CLI Usage
If you want to get a quick understanding of the interface, simply type selene --help
.
USAGE:
selene [FLAGS] [OPTIONS] <files>...
selene <SUBCOMMAND>
FLAGS:
--allow-warnings Pass when only warnings occur
--no-exclude Ignore excludes defined in config
-h, --help Prints help information
-n, --no-summary Suppress summary information
-q, --quiet Display only the necessary information. Equivalent to --display-style="quiet"
-V, --version Prints version information
OPTIONS:
--color <color> [default: auto] [possible values: Always, Auto, Never]
--config <config> A toml file to configure the behavior of selene [default: selene.toml]
--display-style <display-style> Sets the display method [possible values: Json, Json2, Rich, Quiet]
--num-threads <num-threads> Number of threads to run on, default to the numbers of logical cores on your
system [default: your system's cores]
--pattern <pattern> A glob to match files with to check
ARGS:
<files>...
SUBCOMMANDS:
generate-roblox-std
help Prints this message or the help of the given subcommand(s)
update-roblox-std
upgrade-std
Basic usage
All unnamed inputs you give to selene will be treated as files to check for.
If you want to check a folder of files: selene files
If you just want to check one file: selene code.lua
If you want to check multiple files/folders: selene file1 file2 file3 ...

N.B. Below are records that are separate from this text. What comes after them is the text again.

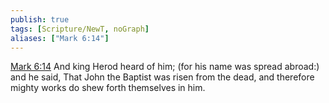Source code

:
 ```yaml
---
publish: true
tags: [Scripture/NewT, noGraph]
aliases: ["Mark 6:14"]
---
```

[Mark 6:14](https://churchofjesuschrist.org/study/scriptures/nt/mark/6?lang=eng&id=p14#p14) And king Herod heard of him; (for his name was spread abroad:) and he said, That John the Baptist was risen from the dead, and therefore mighty works do shew forth themselves in him.

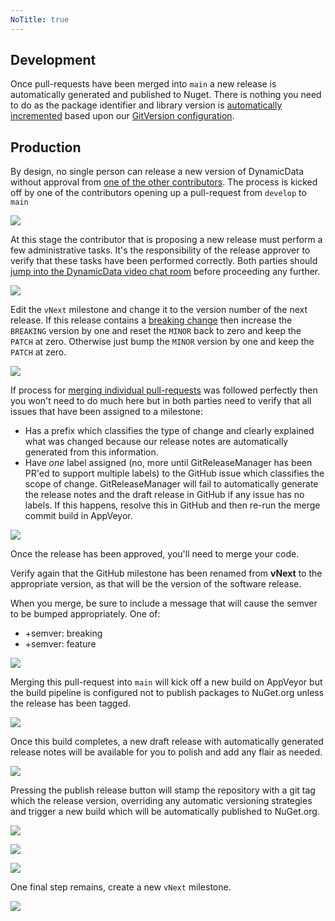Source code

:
 ```yaml
---
NoTitle: true
---
```


## Development

Once pull-requests have been merged into `main` a new release is automatically generated and published to Nuget. There is nothing you need to do as the package identifier and library version is [automatically incremented](semantic-versioning.md) based upon our [GitVersion configuration](https://github.com/reactiveui/DynamicData/blob/develop/GitVersion.yml).

## Production

By design, no single person can release a new version of DynamicData without approval from [one of the other contributors](https://github.com/orgs/reactivemarbles/teams/contributors). The process is kicked off by one of the contributors opening up a pull-request from `develop` to `main`

![](~/images/create-a-pull-request-from-develop-to-master.png)

At this stage the contributor that is proposing a new release must perform a few administrative tasks. It's the responsibility of the release approver to verify that these tasks have been performed correctly. Both parties should [jump into the DynamicData video chat room](https://appear.in/reactiveui) before proceeding any further.

![](~/images/pull-request-review-required.png)

Edit the `vNext` milestone and change it to the version number of the next release. If this release contains a [breaking change](semantic-versioning.md) then increase the `BREAKING` version by one and reset the `MINOR` back to zero and keep the `PATCH` at zero. Otherwise just bump the `MINOR` version by one and keep the `PATCH` at zero.

![](~/images/click-edit-vnext-milestone-button.png)

If process for [merging individual pull-requests](~/contribute/maintainers/merging-pull-requests.md) was followed perfectly then you won't need to do much here but in both parties need to verify that all issues that have been assigned to a milestone:

* Has a prefix which classifies the type of change and clearly explained what was changed because our release notes are automatically generated from this information.
* Have _one_ label assigned \(no, more until GitReleaseManager has been PR'ed to support multiple labels\) to the GitHub issue which classifies the scope of change. GitReleaseManager will fail to automatically generate the release notes and the draft release in GitHub if any issue has no labels. If this happens, resolve this in GitHub and then re-run the merge commit build in AppVeyor.

![](~/images/ensure-all-issues-assigned-to-a-milestone-are-labeled.png)

Once the release has been approved, you'll need to merge your code.

Verify again that the GitHub milestone has been renamed from **vNext** to the appropriate version, as that will be the version of the software release.

When you merge, be sure to include a message that will cause the semver to be bumped appropriately. One of:

* +semver: breaking
* +semver: feature

![](~/images/merge-commit.png)

Merging this pull-request into `main` will kick off a new build on AppVeyor but the build pipeline is configured not to publish packages to NuGet.org unless the release has been tagged.

![](~/images/commits-to-master-do-not-automatically-publish-to-nuget.png)

Once this build completes, a new draft release with automatically generated release notes will be available for you to polish and add any flair as needed.

![](~/images/edit-release-notes.png)

Pressing the publish release button will stamp the repository with a git tag which the release version, overriding any automatic versioning strategies and trigger a new build which will be automatically published to NuGet.org.

![](~/images/stamp-repository-and-publish-release.png)

![](~/images/pull-request-into-master-then-publish-tag-to-release.png)

![](~/images/tagged-releases-automatically-publish-to-nuget.png)

One final step remains, create a new `vNext` milestone.

![](~/images/create-new-vnext-milestone.png)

If you want to pipe code to selene using stdin: cat code.lua | selene -
Advanced options
-q
--quiet
Instead of the rich format, only necessary information will be displayed.
~# selene code.lua
warning[divide_by_zero]: dividing by zero is not allowed, use math.huge instead
┌── code.lua:1:6 ───
│
1 │ call(1 / 0)
│ ^^^^^
│
Results:
0 errors
1 warnings
0 parse errors
~# selene code.lua -q
code.lua:1:6: warning[divide_by_zero]: dividing by zero is not allowed, use math.huge instead
Results:
0 errors
1 warnings
0 parse errors
--num-threads num-threads
Specifies the number of threads for selene to use. Defaults to however many cores your CPU has. If you type selene --help
, you can see this number because it will show as the default for you.
--pattern pattern
A glob to match what files selene should check for. For example, if you only wanted to check files that end with .spec.lua
, you would input --pattern **/*.spec.lua
. Defaults to **/*.lua
, meaning "any lua file", or **/*.lua
and **/*.luau
with the roblox feature flag, meaning "any lua/luau file".